[Saved data entries]
· · · · ·

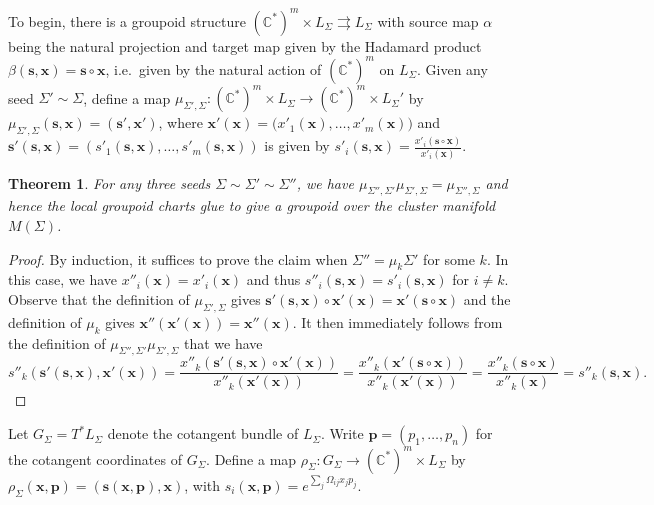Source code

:\documentclass{amsart}
\newtheorem{theorem}{Theorem}[section]
\newcommand{\bfp}{\mathbf{p}}
\newcommand{\bfs}{\mathbf{s}}
\newcommand{\bfx}{\mathbf{x}}
\newcommand{\CC}{\mathbb{C}}
\begin{document}
To begin, there is a groupoid structure $(\CC^*)^m\times L_\Sigma\rightrightarrows L_\Sigma$ with source map $\alpha$ being the natural projection and target map given by the Hadamard product $\beta(\bfs,\bfx)=\bfs\circ\bfx$, i.e.\ given by the natural action of $(\CC^*)^m$ on $L_\Sigma$.
Given any seed $\Sigma'\sim\Sigma$, define a map $\mu_{\Sigma',\Sigma}:(\CC^*)^m\times L_\Sigma\to(\CC^*)^m\times L_\Sigma'$ by $\mu_{\Sigma',\Sigma}(\bfs,\bfx)=(\bfs',\bfx')$, where $\bfx'(\bfx)=\big(x'_1(\bfx),\ldots,x'_m(\bfx)\big)$ and $\bfs'(\bfs,\bfx)=(s'_1(\bfs,\bfx),\ldots,s'_m(\bfs,\bfx))$ is given by $s'_i(\bfs,\bfx)=\frac{x'_i(\bfs\circ\bfx)}{x'_i(\bfx)}$.
\begin{theorem}
  For any three seeds $\Sigma\sim\Sigma'\sim\Sigma''$, we have $\mu_{\Sigma'',\Sigma'}\mu_{\Sigma',\Sigma}=\mu_{\Sigma'',\Sigma}$ and hence the local groupoid charts glue to give a groupoid over the cluster manifold $M(\Sigma)$.
\end{theorem}
\begin{proof}
  By induction, it suffices to prove the claim when $\Sigma''=\mu_k\Sigma'$ for some $k$.
  In this case, we have $x''_i(\bfx)=x'_i(\bfx)$ and thus $s''_i(\bfs,\bfx)=s'_i(\bfs,\bfx)$ for $i\ne k$.
  Observe that the definition of $\mu_{\Sigma',\Sigma}$ gives $\bfs'(\bfs,\bfx)\circ\bfx'(\bfx)=\bfx'(\bfs\circ\bfx)$ and the definition of $\mu_k$ gives $\bfx''(\bfx'(\bfx))=\bfx''(\bfx)$.
  It then immediately follows from the definition of $\mu_{\Sigma'',\Sigma'}\mu_{\Sigma',\Sigma}$ that we have
  \[s''_k(\bfs'(\bfs,\bfx),\bfx'(\bfx))=\frac{x''_k(\bfs'(\bfs,\bfx)\circ\bfx'(\bfx))}{x''_k(\bfx'(\bfx))}=\frac{x''_k(\bfx'(\bfs\circ\bfx))}{x''_k(\bfx'(\bfx))}=\frac{x''_k(\bfs\circ\bfx)}{x''_k(\bfx)}=s''_k(\bfs,\bfx).\]
\end{proof}

Let $G_\Sigma=T^*L_\Sigma$ denote the cotangent bundle of $L_\Sigma$.
Write $\bfp=(p_1,\ldots,p_n)$ for the cotangent coordinates of $G_\Sigma$.
Define a map $\rho_\Sigma:G_\Sigma\to(\CC^*)^m\times L_\Sigma$ by $\rho_\Sigma(\bfx,\bfp)=(\bfs(\bfx,\bfp),\bfx)$, with $s_i(\bfx,\bfp)=e^{\sum_j\Omega_{ij}x_jp_j}$.
\end{document}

· · · · ·

About this task » Without the pictures, restate all the entries above exactly.

Task output »
Source code

:\documentclass{amsart}
\newtheorem{theorem}{Theorem}[section]
\newcommand{\bfp}{\mathbf{p}}
\newcommand{\bfs}{\mathbf{s}}
\newcommand{\bfx}{\mathbf{x}}
\newcommand{\CC}{\mathbb{C}}
\begin{document}
To begin, there is a groupoid structure $(\CC^*)^m\times L_\Sigma\rightrightarrows L_\Sigma$ with source map $\alpha$ being the natural projection and target map given by the Hadamard product $\beta(\bfs,\bfx)=\bfs\circ\bfx$, i.e.\ given by the natural action of $(\CC^*)^m$ on $L_\Sigma$.
Given any seed $\Sigma'\sim\Sigma$, define a map $\mu_{\Sigma',\Sigma}:(\CC^*)^m\times L_\Sigma\to(\CC^*)^m\times L_\Sigma'$ by $\mu_{\Sigma',\Sigma}(\bfs,\bfx)=(\bfs',\bfx')$, where $\bfx'(\bfx)=\big(x'_1(\bfx),\ldots,x'_m(\bfx)\big)$ and $\bfs'(\bfs,\bfx)=(s'_1(\bfs,\bfx),\ldots,s'_m(\bfs,\bfx))$ is given by $s'_i(\bfs,\bfx)=\frac{x'_i(\bfs\circ\bfx)}{x'_i(\bfx)}$.
\begin{theorem}
  For any three seeds $\Sigma\sim\Sigma'\sim\Sigma''$, we have $\mu_{\Sigma'',\Sigma'}\mu_{\Sigma',\Sigma}=\mu_{\Sigma'',\Sigma}$ and hence the local groupoid charts glue to give a groupoid over the cluster manifold $M(\Sigma)$.
\end{theorem}
\begin{proof}
  By induction, it suffices to prove the claim when $\Sigma''=\mu_k\Sigma'$ for some $k$.
  In this case, we have $x''_i(\bfx)=x'_i(\bfx)$ and thus $s''_i(\bfs,\bfx)=s'_i(\bfs,\bfx)$ for $i\ne k$.
  Observe that the definition of $\mu_{\Sigma',\Sigma}$ gives $\bfs'(\bfs,\bfx)\circ\bfx'(\bfx)=\bfx'(\bfs\circ\bfx)$ and the definition of $\mu_k$ gives $\bfx''(\bfx'(\bfx))=\bfx''(\bfx)$.
  It then immediately follows from the definition of $\mu_{\Sigma'',\Sigma'}\mu_{\Sigma',\Sigma}$ that we have
  \[s''_k(\bfs'(\bfs,\bfx),\bfx'(\bfx))=\frac{x''_k(\bfs'(\bfs,\bfx)\circ\bfx'(\bfx))}{x''_k(\bfx'(\bfx))}=\frac{x''_k(\bfx'(\bfs\circ\bfx))}{x''_k(\bfx'(\bfx))}=\frac{x''_k(\bfs\circ\bfx)}{x''_k(\bfx)}=s''_k(\bfs,\bfx).\]
\end{proof}

Let $G_\Sigma=T^*L_\Sigma$ denote the cotangent bundle of $L_\Sigma$.
Write $\bfp=(p_1,\ldots,p_n)$ for the cotangent coordinates of $G_\Sigma$.
Define a map $\rho_\Sigma:G_\Sigma\to(\CC^*)^m\times L_\Sigma$ by $\rho_\Sigma(\bfx,\bfp)=(\bfs(\bfx,\bfp),\bfx)$, with $s_i(\bfx,\bfp)=e^{\sum_j\Omega_{ij}x_jp_j}$.
\end{document}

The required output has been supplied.